Suppose that you discover a tip that will speed up the performance of a service you've been developing. The next day, you go into work and implement that change in your service. With careful testing, you realize that the change has improved the response time of your service by 100 percent and allowed it to scale to many more users.

This is a great benefit for your service, but can you implement the same tip in the thousands of other services that are deployed in your company? Achieving business agility, the real value of SOA, becomes more difficult when you have to modify many services to achieve the same goal across the board.

Tip #3: Design and tune for performance.

Although some of these tips also apply to your data access code in SOA environments, here are a few that are particularly important for this type of architecture:

  • Reusable services imply multiple users making many connections -- the perfect scenario for connection pooling. Any service with many users that is called often will fail to perform adequately without connection pooling.
  • Reusable services imply that the same statements are executed multiple times -- the perfect scenario for using statement pooling.
  • Be aware that each service that accesses the DSL may have different requirements. For example, one service may retrieve large objects and require tuning for this use, whereas another may load bulk data into tables and require a different tuning approach. Therefore, it's important for your database driver to be tunable.

Tip #4: Consider data integration.

Most companies start implementing SOA slowly, designing simple services that do simple things. For example, the scope of a first effort may be to design a service that looks up an order using an order ID. As developers become more comfortable with SOA, they design services that are more complex. For example, a service that handles the following workflow requires access to different data sources:

  • Retrieves an incoming Electronic Data Interchange (EDI) order
  • Validates client information stored in a database
  • Retrieves the customer number from the database
  • Submits an order to a DB2 database using the customer number
  • Sends a receipt to the client using EDI

Sequentially processing all the data involved in these steps can involve tremendous overhead. Comparisons of or conversions between data in different formats requires code to marshal the data from one format to another. Typically, this code changes the data from the XML data model to the relational data model and vice versa.

Eventually, all data used by the service is marshaled to the XML format to create an XML response to a Web Service call. Retrieving all this data from disparate sources can require many network round trips and multiple transformation layers to marshal the data.

Let's think about this differently. Most SOA architectures use XML-based requests and responses. XQuery is a query language for XML. Some XQuery products allow you to query data from XML documents or any data source that can be viewed as XML such as relational databases. With this type of solution, you can query almost any data source as though it were XML, regardless of how the data is physically stored.

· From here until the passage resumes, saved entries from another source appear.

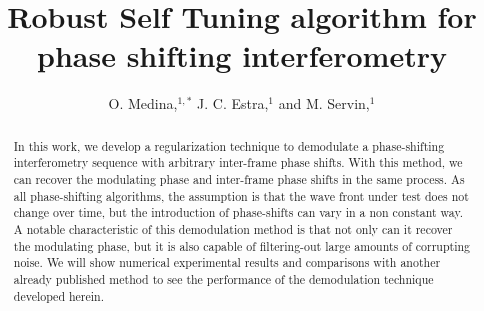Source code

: \documentclass[letterpaper,12pt]{article}   %
\begin{document}
\title{Robust Self Tuning algorithm for phase shifting interferometry }
\author{O. Medina,$^{1,*}$ J. C. Estra,$^{1}$ and M. Servin,$^{1}$}
\address{$^1$Centro de Investigaciones en \'{O}ptica A. C., Loma del bosque 115, Col. Lomas del Campestre, Le\'{o}n Guanajuato,
37150, M\'{e}xico}
\address{$^*$Corresponding author: orlandomedina@cio.mx}

\maketitle

\begin{abstract}
In this work, we develop a regularization technique to demodulate a phase-shifting interferometry sequence with arbitrary inter-frame phase shifts. With this method, we can recover the modulating phase and inter-frame phase shifts in the same process. As all phase-shifting algorithms, the assumption is that the wave front under test does not change over time, but the introduction of phase-shifts can vary in a non constant way. A notable characteristic of this demodulation method is that not only can it recover the modulating phase, but it is also capable of filtering-out large amounts of corrupting noise. We will show numerical experimental results and comparisons with another already published method to see the performance of the demodulation technique developed herein.
\end{abstract}
\end{document}
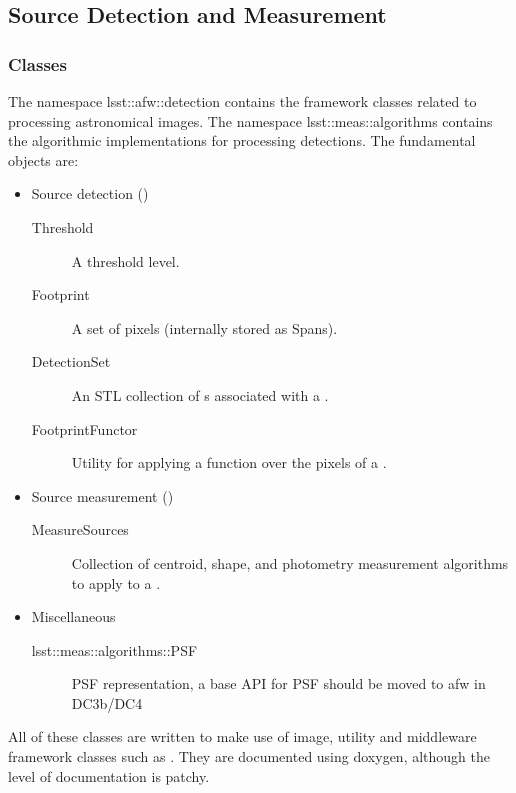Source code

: 
\subsection{Source Detection and Measurement}

\subsubsection{Classes}

The namespace lsst::afw::detection contains the framework classes related to 
processing astronomical images. The namespace lsst::meas::algorithms contains
the algorithmic implementations for processing detections.
The fundamental objects are:\begin{itemize}
\item Source detection ()
\begin{description}
    \item[Threshold] A threshold level.
    \item[Footprint] A set of pixels (internally stored as Spans).
    \item[DetectionSet] An STL collection of s associated 
        with a .
    \item[FootprintFunctor] Utility for applying a function over the pixels of
        a .
\end{description}
\item Source measurement ()
\begin{description}
    \item[MeasureSources] Collection of centroid, shape, and photometry 
        measurement algorithms to apply to a .
\end{description}
\item Miscellaneous
\begin{description}
    \item[lsst::meas::algorithms::PSF] PSF representation, a base API for
        PSF should be moved to afw in DC3b/DC4
    \end{description}
\end{itemize}

All of these classes are written to make use of image, utility and middleware
framework classes such as . They are 
documented using doxygen, although the level of documentation is patchy.

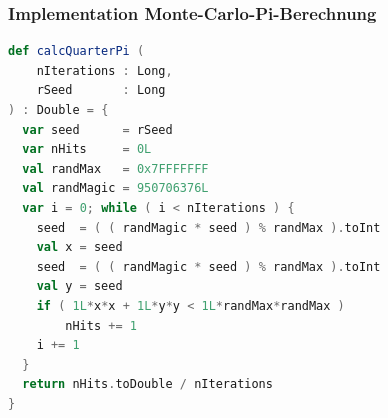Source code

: \begin{frame}
\begin{columns}
\begin{column}{0.65\linewidth}
    \end{column}\end{columns}
\end{frame}

\begin{frame}[fragile]
    \frametitle{Implementation Monte-Carlo-Pi-Berechnung}
    \begin{lstlisting}[language=scala]
def calcQuarterPi (
    nIterations : Long,
    rSeed       : Long
) : Double = {
  var seed      = rSeed
  var nHits     = 0L
  val randMax   = 0x7FFFFFFF
  val randMagic = 950706376L
  var i = 0; while ( i < nIterations ) {
    seed  = ( ( randMagic * seed ) % randMax ).toInt
    val x = seed
    seed  = ( ( randMagic * seed ) % randMax ).toInt
    val y = seed
    if ( 1L*x*x + 1L*y*y < 1L*randMax*randMax )
        nHits += 1
    i += 1
  }
  return nHits.toDouble / nIterations
}
\end{lstlisting}
\end{frame}

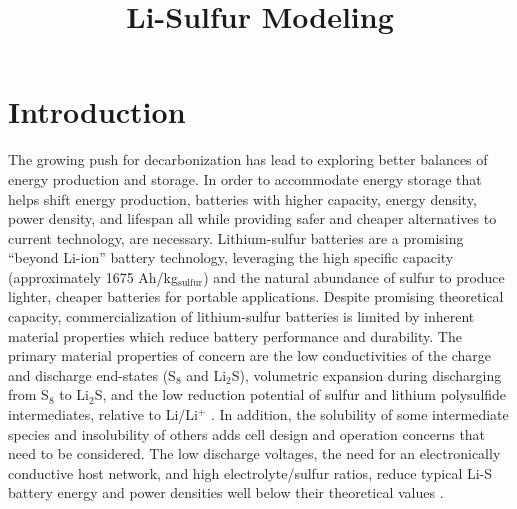 \documentclass{elsarticle}
\title{Li-Sulfur Modeling}
\begin{document}
\maketitle

\section{Introduction}
The growing push for decarbonization has lead to exploring better balances of energy production and storage. In order to accommodate energy storage that helps shift energy production, batteries with higher capacity, energy density, power density, and lifespan all while providing safer and cheaper alternatives to current technology, are necessary. Lithium-sulfur batteries are a promising “beyond Li-ion” battery technology, leveraging the high specific capacity (approximately 1675 Ah/kg$_\mathrm{sulfur}$) and the natural abundance of sulfur to produce lighter, cheaper batteries for portable applications. Despite promising theoretical capacity, commercialization of lithium-sulfur batteries is limited by inherent material properties which reduce battery performance and durability. The primary material properties of concern are the low conductivities of the charge and discharge end-states (S$_8$ and Li$_2$S), volumetric expansion during discharging from S$_8$ to Li$_2$S, and the low reduction potential of sulfur and lithium polysulfide intermediates, relative to Li/Li$^+$ \cite{ZHANG2018831, FRONCZEK2013183, C5EE01388G}. In addition, the solubility of some intermediate species and insolubility of others adds cell design and operation concerns that need to be considered. The low discharge voltages, the need for an electronically conductive host network, and high electrolyte/sulfur ratios, reduce typical Li-S battery energy and power densities well below their theoretical values \cite{BRUCKNER201482, akridge2004}.
\end{document}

Just as SQL is a relational query language and Java is an object-oriented programming language, XQuery is often thought of as a native XML programming language. At the time of this writing, XQuery 1.0 is a recommended specification of the W3C that you can find at www.w3.org/TR/xquery/.

The XQuery API for Java (XQJ) is designed to support the XQuery language, just as the ODBC, JDBC, and ADO.NET APIs support the SQL query language. The XQJ standard (JSR 225) is being developed under the Java Community Process that you can find at www.jcp.org/en/jsr/detail?id=225.2.